**TASK REQUIREMENTS**
Every line of the data is to be retyped exactly.

**INFORMATION SUPPLIED**
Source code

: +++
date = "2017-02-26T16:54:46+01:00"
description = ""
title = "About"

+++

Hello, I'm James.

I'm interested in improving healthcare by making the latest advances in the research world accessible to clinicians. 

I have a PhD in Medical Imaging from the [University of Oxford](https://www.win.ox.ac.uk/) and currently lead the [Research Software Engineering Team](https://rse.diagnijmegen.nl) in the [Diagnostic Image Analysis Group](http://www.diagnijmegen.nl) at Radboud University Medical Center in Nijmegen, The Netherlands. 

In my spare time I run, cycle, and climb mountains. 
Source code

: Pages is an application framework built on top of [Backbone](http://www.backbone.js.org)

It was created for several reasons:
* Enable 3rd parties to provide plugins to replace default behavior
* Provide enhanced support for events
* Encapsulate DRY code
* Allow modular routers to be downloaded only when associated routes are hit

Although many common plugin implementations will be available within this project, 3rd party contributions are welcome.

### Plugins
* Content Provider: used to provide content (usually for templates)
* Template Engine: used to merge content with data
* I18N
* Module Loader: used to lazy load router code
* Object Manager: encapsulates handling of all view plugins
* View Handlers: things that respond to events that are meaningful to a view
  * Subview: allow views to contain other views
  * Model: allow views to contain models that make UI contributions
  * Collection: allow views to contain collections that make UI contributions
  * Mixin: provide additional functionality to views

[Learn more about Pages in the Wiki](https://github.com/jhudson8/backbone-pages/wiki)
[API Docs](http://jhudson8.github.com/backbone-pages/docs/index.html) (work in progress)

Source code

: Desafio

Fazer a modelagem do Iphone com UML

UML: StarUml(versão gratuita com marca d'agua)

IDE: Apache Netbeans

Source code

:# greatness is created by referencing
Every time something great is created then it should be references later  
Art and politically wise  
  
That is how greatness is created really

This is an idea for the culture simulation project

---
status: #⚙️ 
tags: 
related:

**FINISHED TASK**
Source code

: +++
date = "2017-02-26T16:54:46+01:00"
description = ""
title = "About"

+++

Hello, I'm James.

I'm interested in improving healthcare by making the latest advances in the research world accessible to clinicians. 

I have a PhD in Medical Imaging from the [University of Oxford](https://www.win.ox.ac.uk/) and currently lead the [Research Software Engineering Team](https://rse.diagnijmegen.nl) in the [Diagnostic Image Analysis Group](http://www.diagnijmegen.nl) at Radboud University Medical Center in Nijmegen, The Netherlands. 

In my spare time I run, cycle, and climb mountains. 
Source code

: Pages is an application framework built on top of [Backbone](http://www.backbone.js.org)

It was created for several reasons:
* Enable 3rd parties to provide plugins to replace default behavior
* Provide enhanced support for events
* Encapsulate DRY code
* Allow modular routers to be downloaded only when associated routes are hit

Although many common plugin implementations will be available within this project, 3rd party contributions are welcome.

### Plugins
* Content Provider: used to provide content (usually for templates)
* Template Engine: used to merge content with data
* I18N
* Module Loader: used to lazy load router code
* Object Manager: encapsulates handling of all view plugins
* View Handlers: things that respond to events that are meaningful to a view
  * Subview: allow views to contain other views
  * Model: allow views to contain models that make UI contributions
  * Collection: allow views to contain collections that make UI contributions
  * Mixin: provide additional functionality to views

[Learn more about Pages in the Wiki](https://github.com/jhudson8/backbone-pages/wiki)
[API Docs](http://jhudson8.github.com/backbone-pages/docs/index.html) (work in progress)

Source code

: Desafio

Fazer a modelagem do Iphone com UML

UML: StarUml(versão gratuita com marca d'agua)

IDE: Apache Netbeans

Source code

:# greatness is created by referencing
Every time something great is created then it should be references later  
Art and politically wise  
  
That is how greatness is created really

This is an idea for the culture simulation project

---
status: #⚙️ 
tags: 
related:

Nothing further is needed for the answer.